* **Materials provided**:
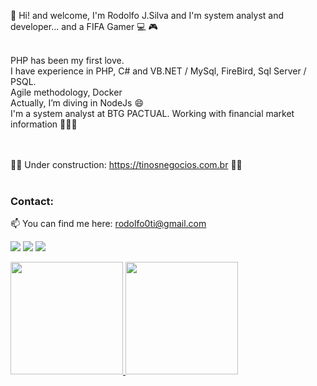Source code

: 👋 Hi! and welcome, I'm Rodolfo J.Silva and I'm system analyst and developer... and a FIFA Gamer 💻 🎮
 
<br />PHP has been my first love. 
<br />I have experience in PHP, C# and VB.NET / MySql, FireBird, Sql Server / PSQL.
<br />Agile methodology, Docker
<br />Actually, I’m diving in NodeJs 😄
<br />I'm a system analyst at BTG PACTUAL. Working with financial market information  👨🏽‍💻

<br /><br />
🔧🔧 Under construction: https://tinosnegocios.com.br 🔧🔧 
<br /><br />

### Contact:
📫 You can find me here: rodolfo0ti@gmail.com
<div>

<a target="_blank" href="https://www.instagram.com/rohdolfu/" target="_blank"><img src="https://img.shields.io/badge/-Instagram-%23E4405F?style=for-the-badge&logo=instagram&logoColor=white" target="_blank"></a>
<a target="_blank" href = "mailto:rodolfo0ti@gmail.com"><img src="https://img.shields.io/badge/Gmail-D14836?style=for-the-badge&logo=gmail&logoColor=white" target="_blank"></a>
<a target="_blank" href="https://www.linkedin.com/in/rodolfoj-silva/" target="_blank"><img src="https://img.shields.io/badge/-LinkedIn-%230077B5?style=for-the-badge&logo=linkedin&logoColor=white" target="_blank"></a>   
</div>

<div>
<a target="_blank" href="https://github.com/seu-usuário-aqui">
<img height="180em" src="https://github-readme-stats.vercel.app/api/top-langs/?username=lrodolfol&layout=compact&langs_count=7&theme=dracula"/>
<img height="180em" src="https://github-readme-stats.vercel.app/api?username=lrodolfol&show_icons=true&theme=dracula&include_all_commits=true&count_private=true"/>
</div>

<!---
lrodolfol/lrodolfol is a ✨ special ✨ repository because its `README.md` (this file) appears on your GitHub profile.
You can click the Preview link to take a look at your changes.
--->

* **Instructions to follow**:
The expected answer is a copy of each line in the records that holds the word "system".

* **Result below**:
: 👋 Hi! and welcome, I'm Rodolfo J.Silva and I'm system analyst and developer... and a FIFA Gamer 💻 🎮
<br />I'm a system analyst at BTG PACTUAL. Working with financial market information  👨🏽‍💻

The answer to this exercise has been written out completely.